PROBLEM TO SOLVE:
Once you reach the line containing "Cuando llamemos a" in the data below, restate each line word for word up to and including the one containing "Como se ve, la".

Plain-text document sources
____________

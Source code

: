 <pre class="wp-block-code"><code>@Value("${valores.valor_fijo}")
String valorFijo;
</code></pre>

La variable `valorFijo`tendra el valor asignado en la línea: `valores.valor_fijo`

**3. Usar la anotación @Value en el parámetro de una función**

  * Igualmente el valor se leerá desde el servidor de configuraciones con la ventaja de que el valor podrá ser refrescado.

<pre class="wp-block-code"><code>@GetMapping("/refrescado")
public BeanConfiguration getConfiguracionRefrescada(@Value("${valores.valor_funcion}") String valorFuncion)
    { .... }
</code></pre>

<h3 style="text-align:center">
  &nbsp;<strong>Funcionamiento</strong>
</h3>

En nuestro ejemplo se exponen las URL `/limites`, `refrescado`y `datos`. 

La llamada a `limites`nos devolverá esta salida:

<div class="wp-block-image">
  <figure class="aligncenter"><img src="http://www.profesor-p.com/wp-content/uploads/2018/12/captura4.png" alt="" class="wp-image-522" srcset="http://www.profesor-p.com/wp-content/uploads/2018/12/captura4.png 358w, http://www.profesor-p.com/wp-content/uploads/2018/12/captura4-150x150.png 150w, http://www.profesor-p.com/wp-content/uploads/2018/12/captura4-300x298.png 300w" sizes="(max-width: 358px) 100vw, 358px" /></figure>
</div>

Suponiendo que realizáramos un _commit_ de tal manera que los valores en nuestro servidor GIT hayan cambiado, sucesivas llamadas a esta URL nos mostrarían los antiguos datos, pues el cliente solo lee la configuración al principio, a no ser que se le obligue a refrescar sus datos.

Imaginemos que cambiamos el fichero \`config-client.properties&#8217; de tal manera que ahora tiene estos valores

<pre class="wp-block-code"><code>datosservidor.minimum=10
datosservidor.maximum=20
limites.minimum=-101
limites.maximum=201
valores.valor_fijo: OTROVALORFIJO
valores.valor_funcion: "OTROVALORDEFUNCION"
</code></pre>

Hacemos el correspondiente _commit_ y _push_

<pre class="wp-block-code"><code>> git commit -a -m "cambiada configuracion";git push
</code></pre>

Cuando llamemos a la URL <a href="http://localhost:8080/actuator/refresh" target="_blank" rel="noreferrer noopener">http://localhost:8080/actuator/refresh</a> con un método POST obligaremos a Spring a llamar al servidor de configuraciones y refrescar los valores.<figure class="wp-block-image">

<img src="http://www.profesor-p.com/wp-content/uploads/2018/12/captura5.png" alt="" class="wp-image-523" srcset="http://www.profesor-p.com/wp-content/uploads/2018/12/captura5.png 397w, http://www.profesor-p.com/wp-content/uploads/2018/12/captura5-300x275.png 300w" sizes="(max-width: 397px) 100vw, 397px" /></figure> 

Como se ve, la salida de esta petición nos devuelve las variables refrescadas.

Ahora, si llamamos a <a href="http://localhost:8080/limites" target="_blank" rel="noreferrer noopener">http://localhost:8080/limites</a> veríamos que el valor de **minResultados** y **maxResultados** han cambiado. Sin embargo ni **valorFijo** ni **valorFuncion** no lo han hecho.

____________

RESPONSE:
Cuando llamemos a la URL <a href="http://localhost:8080/actuator/refresh" target="_blank" rel="noreferrer noopener">http://localhost:8080/actuator/refresh</a> con un método POST obligaremos a Spring a llamar al servidor de configuraciones y refrescar los valores.<figure class="wp-block-image">

<img src="http://www.profesor-p.com/wp-content/uploads/2018/12/captura5.png" alt="" class="wp-image-523" srcset="http://www.profesor-p.com/wp-content/uploads/2018/12/captura5.png 397w, http://www.profesor-p.com/wp-content/uploads/2018/12/captura5-300x275.png 300w" sizes="(max-width: 397px) 100vw, 397px" /></figure> 

Como se ve, la salida de esta petición nos devuelve las variables refrescadas.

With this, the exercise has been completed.